Exercise input:
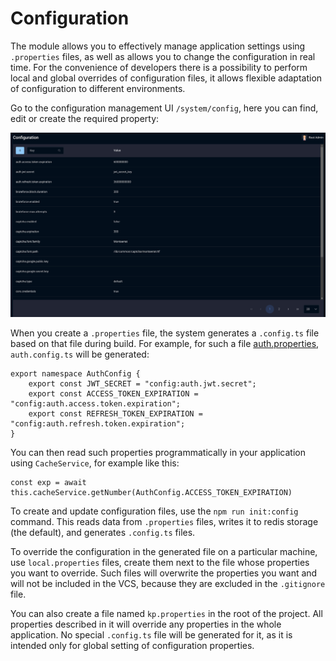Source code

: # Configuration 

The module allows you to effectively manage application settings using `.properties` files, as well as allows you to change the configuration in real time. For the convenience of developers there is a possibility to perform local and global overrides of configuration files, it allows flexible adaptation of configuration to different environments.

Go to the configuration management UI `/system/config`, here you can find, edit or create the required property:

![config.png](https://raw.githubusercontent.com/alexander-kiriliuk/k-platform-core/master/guide/res/config.png)

When you create a `.properties` file, the system generates a `.config.ts` file based on that file during build. For example, for such a file [auth.properties](https://alexander-kiriliuk.github.io/k-platform-core/additional-documentation/properties/auth.properties.html), `auth.config.ts` will be generated:

    export namespace AuthConfig {
        export const JWT_SECRET = "config:auth.jwt.secret";
        export const ACCESS_TOKEN_EXPIRATION = "config:auth.access.token.expiration";
        export const REFRESH_TOKEN_EXPIRATION = "config:auth.refresh.token.expiration";
    }

You can then read such properties programmatically in your application using `CacheService`, for example like this:

    const exp = await this.cacheService.getNumber(AuthConfig.ACCESS_TOKEN_EXPIRATION)

To create and update configuration files, use the `npm run init:config` command. This reads data from `.properties` files, writes it to redis storage (the default), and generates `.config.ts` files.

To override the configuration in the generated file on a particular machine, use `local.properties` files, create them next to the file whose properties you want to override. Such files will overwrite the properties you want and will not be included in the VCS, because they are excluded in the `.gitignore` file.

You can also create a file named `kp.properties` in the root of the project. All properties described in it will override any properties in the whole application. No special `.config.ts` file will be generated for it, as it is intended only for global setting of configuration properties.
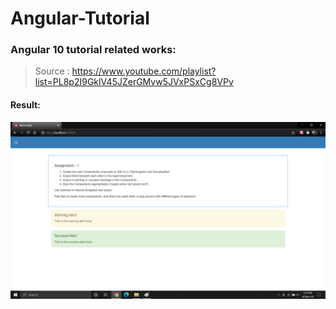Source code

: # Angular-Tutorial
### Angular 10 tutorial related works:
> Source : https://www.youtube.com/playlist?list=PL8p2I9GklV45JZerGMvw5JVxPSxCg8VPv

#### Result:
<img src="./output/Assignment_1_Haripriya.png">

Try it: Some lines above contain the word "AuthConfig". Copy each of them.

Response to this task:
    export namespace AuthConfig {
    const exp = await this.cacheService.getNumber(AuthConfig.ACCESS_TOKEN_EXPIRATION)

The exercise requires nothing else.